Let me first say I agree with Mr. Sensenbrenner. The Rules Committee says that this is a technical amendment, that it would make technical edits and a few necessary changes to more substantive issues. This is a very substantive manager's amendment; there is no question about that.

There are many good parts to this bill, and a broad coalition of people supported the bill which was reported out of committee. But the one and only necessary part of the bill is the ability to give the Patent and Trademark Office its full funding. That was the whole purpose for which we started off this process.

This whole reform process was conceived to address poor-quality patents and to reduce the backlog of patent applications, which now exceeds a 700,000 backlog of patent applications. And the reason it exceeds 700,000 is because the Patent and Trademark Office has not had the money because their fees that they have been charging have been diverted to the general fund. Without a clear path to access its own collection of fees, the PTO cannot properly plan or implement the other changes in the bill and fulfill its primary function of reducing the backlog and examining patent applications.

The compromise that this manager's amendment proposes has been described by a patent news blog as, it says, It's still Lucy--that's the appropriators--holding the football that it will never let Charlie Brown have. That's really what we see here.

This is a mirage, a promise that they are going to do something that, if they just did it in the bill the way we reported the bill out of the committee, you wouldn't need this subterfuge. There is no reason to be doing this. The Senate reported it out clean, no diversion, 95-4 they voted it out of the Senate.

I don't even know why we're here debating this at this point. If we believe that the one primary purpose of patent reform is to deal with the fee diversion, then we need to deal with that first, and that's exactly what we did in the Judiciary Committee.

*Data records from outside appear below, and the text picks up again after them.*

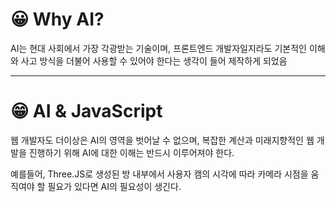 # 😀 Why AI?

AI는 현대 사회에서 가장 각광받는 기술이며, 프론트엔드 개발자일지라도 기본적인 이해와 사고 방식을 더불어 사용할 수 있어야 한다는 생각이 들어 제작하게 되었음

---

# 😁 AI & JavaScript

웹 개발자도 더이상은 AI의 영역을 벗어날 수 없으며, 복잡한 계산과 미래지향적인 웹 개발을 진행하기 위해 AI에 대한 이해는 반드시 이루어져야 한다.

예를들어, Three.JS로 생성된 방 내부에서 사용자 캠의 시각에 따라 카메라 시점을 움직여야 할 필요가 있다면 AI의 필요성이 생긴다.

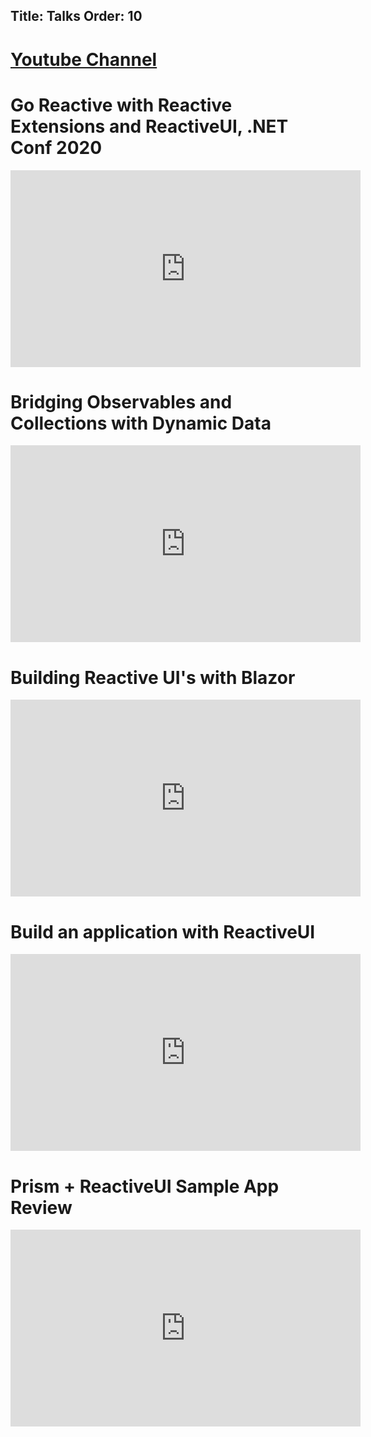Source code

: Title: Talks
Order: 10
---

# [Youtube Channel](https://www.youtube.com/channel/UC8xELsLzih9Lu-6zpVyxbrw)

# Go Reactive with Reactive Extensions and ReactiveUI, .NET Conf 2020
<iframe width="560" height="315" src="https://www.youtube.com/embed/QFNmLE7pVl4?start=14481" frameborder="0" allow="accelerometer; autoplay; encrypted-media; gyroscope; picture-in-picture" allowfullscreen></iframe>

# Bridging Observables and Collections with Dynamic Data
<iframe width="560" height="315" src="https://www.youtube.com/embed/yVd7vbeFj-g" title="YouTube video player" frameborder="0" allow="accelerometer; autoplay; clipboard-write; encrypted-media; gyroscope; picture-in-picture" allowfullscreen></iframe>

# Building Reactive UI's with Blazor
<iframe width="560" height="315" src="https://www.youtube.com/embed/EUOimtP78jQ" title="YouTube video player" frameborder="0" allow="accelerometer; autoplay; clipboard-write; encrypted-media; gyroscope; picture-in-picture" allowfullscreen></iframe>

# Build an application with ReactiveUI
<iframe width="560" height="315" src="https://www.youtube.com/embed/LuY1Y1-gh2Y" title="YouTube video player" frameborder="0" allow="accelerometer; autoplay; clipboard-write; encrypted-media; gyroscope; picture-in-picture" allowfullscreen></iframe>

# Prism + ReactiveUI Sample App Review
<iframe width="560" height="315" src="https://www.youtube.com/embed/sEfznU3lwVQ" title="YouTube video player" frameborder="0" allow="accelerometer; autoplay; clipboard-write; encrypted-media; gyroscope; picture-in-picture" allowfullscreen></iframe>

I don't know why I'm here defending what we, on a broad, bipartisan basis, reported out of our committee. It ought to be the chairman of the committee that's defending what we reported out of the committee. Yet we are here, instead of defending what we reported out of the committee, the manager's amendment waters it down and makes it ineffective, and that's not what we should be doing here.

Now they said they got these letters of support, but the letters came supporting what came out of the committee, not the manager's amendment. The manager's amendment is going to destroy what came out of the committee. It is inconsistent with what came out of the committee.

So we've got to defeat the manager's amendment and go back to the bill that came out of the Judiciary Committee, and that's what I'm advocating.